What the task requires
Every line from the top of the records through the one bearing "## **Install Java 21 JDK**" is to be reproduced exactly, and pictures are to be left out.

Dataset records
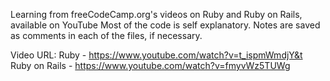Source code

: Learning from freeCodeCamp.org's videos on Ruby and Ruby on Rails, available on YouTube
Most of the code is self explanatory. Notes are saved as comments in each of the files, if necessary.

Video URL:
Ruby - https://www.youtube.com/watch?v=t_ispmWmdjY&t
Ruby on Rails - https://www.youtube.com/watch?v=fmyvWz5TUWg

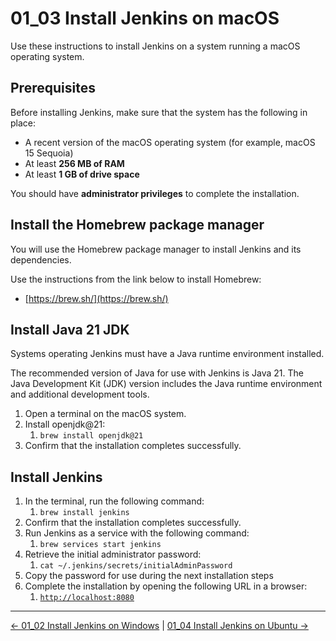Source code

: # 01_03 Install Jenkins on macOS

Use these instructions to install Jenkins on a system running a macOS operating system.

## **Prerequisites**

Before installing Jenkins, make sure that the system has the following in place:

* A recent version of the macOS operating system (for example, macOS 15 Sequoia)
* At least **256 MB of RAM**
* At least **1 GB of drive space**

You should have **administrator privileges** to complete the installation.

## **Install the Homebrew package manager**

You will use the Homebrew package manager to install Jenkins and its dependencies.

Use the instructions from the link below to install Homebrew:

* [https://brew.sh/](https://brew.sh/)

## **Install Java 21 JDK**

Systems operating Jenkins must have a Java runtime environment installed.

The recommended version of Java for use with Jenkins is Java 21\.  The Java Development Kit (JDK) version includes the Java runtime environment and additional development tools.

1. Open a terminal on the macOS system.
1. Install openjdk@21:
   1. `brew install openjdk@21`
1. Confirm that the installation completes successfully.

## **Install Jenkins**

1. In the terminal, run the following command:
   1. `brew install jenkins`
1. Confirm that the installation completes successfully.
1. Run Jenkins as a service with the following command:
   1. `brew services start jenkins`
1. Retrieve the initial administrator password:
   1. `cat ~/.jenkins/secrets/initialAdminPassword`
1. Copy the password for use during the next installation steps
1. Complete the installation by opening the following URL in a browser:
   1. [`http://localhost:8080`](http://localhost:8080)

<!-- FooterStart -->
---
[← 01_02 Install Jenkins on Windows](../01_02_install_jenkins_on_windows/README.md) | [01_04 Install Jenkins on Ubuntu →](../01_04_install_jenkins_on_ubuntu/README.md)
<!-- FooterEnd -->
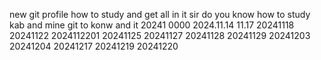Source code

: new git profile
how to study
and get all in it
sir
do you know
how to
study
kab
and
mine 
git
to konw and it
20241
0000
2024.11.14
11.17
20241118
20241122
2024112201
20241125
20241127
20241128
20241129
20241203
20241204
20241217
20241219
20241220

Completed task
Source code

: Learning from freeCodeCamp.org's videos on Ruby and Ruby on Rails, available on YouTube
Most of the code is self explanatory. Notes are saved as comments in each of the files, if necessary.

Video URL:
Ruby - https://www.youtube.com/watch?v=t_ispmWmdjY&t
Ruby on Rails - https://www.youtube.com/watch?v=fmyvWz5TUWg

Source code

: # 01_03 Install Jenkins on macOS

Use these instructions to install Jenkins on a system running a macOS operating system.

## **Prerequisites**

Before installing Jenkins, make sure that the system has the following in place:

* A recent version of the macOS operating system (for example, macOS 15 Sequoia)
* At least **256 MB of RAM**
* At least **1 GB of drive space**

You should have **administrator privileges** to complete the installation.

## **Install the Homebrew package manager**

You will use the Homebrew package manager to install Jenkins and its dependencies.

Use the instructions from the link below to install Homebrew:

* [https://brew.sh/](https://brew.sh/)

## **Install Java 21 JDK**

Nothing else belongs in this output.